(DATA FOR PROCESSING Opens)

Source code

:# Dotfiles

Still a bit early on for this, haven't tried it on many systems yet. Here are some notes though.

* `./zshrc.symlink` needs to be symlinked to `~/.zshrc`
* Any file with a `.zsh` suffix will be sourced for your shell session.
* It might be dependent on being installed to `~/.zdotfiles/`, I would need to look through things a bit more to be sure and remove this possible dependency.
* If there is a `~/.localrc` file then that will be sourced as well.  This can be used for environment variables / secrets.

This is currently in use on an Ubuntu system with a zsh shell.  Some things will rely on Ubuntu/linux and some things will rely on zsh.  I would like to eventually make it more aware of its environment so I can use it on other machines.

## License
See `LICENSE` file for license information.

(DATA FOR PROCESSING Closes)
(DATA FOR PROCESSING Opens)

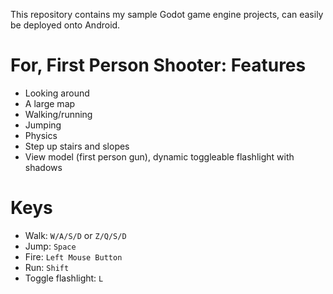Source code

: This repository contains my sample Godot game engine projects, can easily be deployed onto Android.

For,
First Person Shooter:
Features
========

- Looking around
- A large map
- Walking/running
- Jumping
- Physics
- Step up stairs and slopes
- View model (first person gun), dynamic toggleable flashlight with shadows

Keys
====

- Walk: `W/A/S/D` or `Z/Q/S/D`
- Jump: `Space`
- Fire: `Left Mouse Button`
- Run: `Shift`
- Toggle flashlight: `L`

(DATA FOR PROCESSING Closes)

Find "environment" in the preceding records. Copy each line that holds it.

* If there is a `~/.localrc` file then that will be sourced as well.  This can be used for environment variables / secrets.
This is currently in use on an Ubuntu system with a zsh shell.  Some things will rely on Ubuntu/linux and some things will rely on zsh.  I would like to eventually make it more aware of its environment so I can use it on other machines.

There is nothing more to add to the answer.